Evocando el espíritu de Mayo del 68 por el que se prohibía prohibir, el Consejo de Estado de Francia acaba de levantarle el veto al burkini: esa extraña prenda que viene a ser un burka en versión playera. Las señoras y señoritas musulmanas que deseen tomar baños sin necesidad de enseñar el voluptuoso tobillo ya pueden hacerlo con todas las de la ley en los arenales de la vecina República.

La prohibición que ahora se levanta había sido cosa de alcaldes, aunque el primer ministro Manuel Valls dio a entender que, si le dejasen, también su gobierno la adoptaría. Craso error. Como bien se han ocupado de explicar los sabios del Consejo, este tipo de intromisiones del Estado en la forma de vestir de la gente atenta contra las libertades básicas y aun contra las accesorias.

Es precisamente la liberté (más que la égalité y la fraternité) lo que distingue a un país regido por hábitos civiles, como Francia, de aquellos otros en los que las leyes emanan directamente de Dios.

Las mujeres que defienden su derecho a bañarse cubiertas de telas como un ropero en las playas de Occidente, por ejemplo, no podrían vestir bikini o siquiera bañador de una pieza en las de sus países de origen. Es dudoso que algunas o muchas de ellas se lo pongan por propia voluntad; pero si lo hiciesen no estarían sino reconociendo la superioridad ética de las sociedades gobernadas por el infiel.

Aquí es el propio Estado el que defiende sus derechos, sin distinguir entre razas, religiones o credos, por disparatados que puedan parecer y en efecto lo sean a menudo. Mucho es de temer que los devotos más extremados de una religión no atinen a distinguir estas sutilezas; pero sí deberían hacerlo las gentes civilizadas.

La indumentaria es una cuestión de gusto y por tanto estrictamente personal en la que ningún Estado debe meterse, salvo que hablemos del Afganistán donde los talibanes impusieron en su día el burka. Otra cosa es que se trate de una provocación, como por ahí se ha sugerido a propósito del burkini; pero aun así lo que diferencia precisamente a las naciones civilizadas de las teocráticas es el respeto a sus propias leyes.

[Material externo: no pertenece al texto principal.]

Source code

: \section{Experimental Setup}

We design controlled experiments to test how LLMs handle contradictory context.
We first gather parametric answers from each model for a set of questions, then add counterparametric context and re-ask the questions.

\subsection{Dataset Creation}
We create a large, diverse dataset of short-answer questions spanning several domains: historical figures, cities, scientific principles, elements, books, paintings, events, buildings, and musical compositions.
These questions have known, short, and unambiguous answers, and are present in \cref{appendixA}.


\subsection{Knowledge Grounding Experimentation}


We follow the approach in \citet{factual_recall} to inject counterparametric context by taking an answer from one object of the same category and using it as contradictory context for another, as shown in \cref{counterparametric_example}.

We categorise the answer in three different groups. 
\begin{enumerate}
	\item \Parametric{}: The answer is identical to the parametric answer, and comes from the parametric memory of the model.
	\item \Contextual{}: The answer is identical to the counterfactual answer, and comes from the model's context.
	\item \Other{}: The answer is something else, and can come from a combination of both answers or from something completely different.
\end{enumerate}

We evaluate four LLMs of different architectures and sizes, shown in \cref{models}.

Justamente lo que ha hecho el Consejo de Estado francés al levantar la estrafalaria prohibición de esa prenda.

Lo del burkini es una chuminada como la de la Meca Cola que hace cosa de diez años inventó un avispado comerciante francés. La idea consistía en ofrecer una "opción ideológica islámica" a los musulmanes temerosos de pecar con la Coca Cola. En vez de eso, y sin más que dar un trago a la nueva bebida, sus consumidores lucharían contra el capitalismo, el sionismo, la judeo-masonería y lo que hiciese falta.

Aquella ocurrencia no tardó en pasar al olvido en los países occidentales, como probablemente sucederá con la moda del burkini, igual de pasajera que cualquier otra. En realidad, lo que ha lanzado este barroco bañador a la fama fue precisamente la atención que le prestaron las teles y, por último, el insensato veto que le pusieron algunos alcaldes de Francia.

Frente al victimismo de los fanáticos, siempre deseosos de epatar al burgués (o al infiel, en este caso), lo respuesta más razonable es la indiferencia. Mirar para otro lado hasta que se aburran y, si fuera el caso, dejarles que ejerzan su libertad de ser esclavos de un dogma. Al final, hasta es posible que dejen de ir a la playa.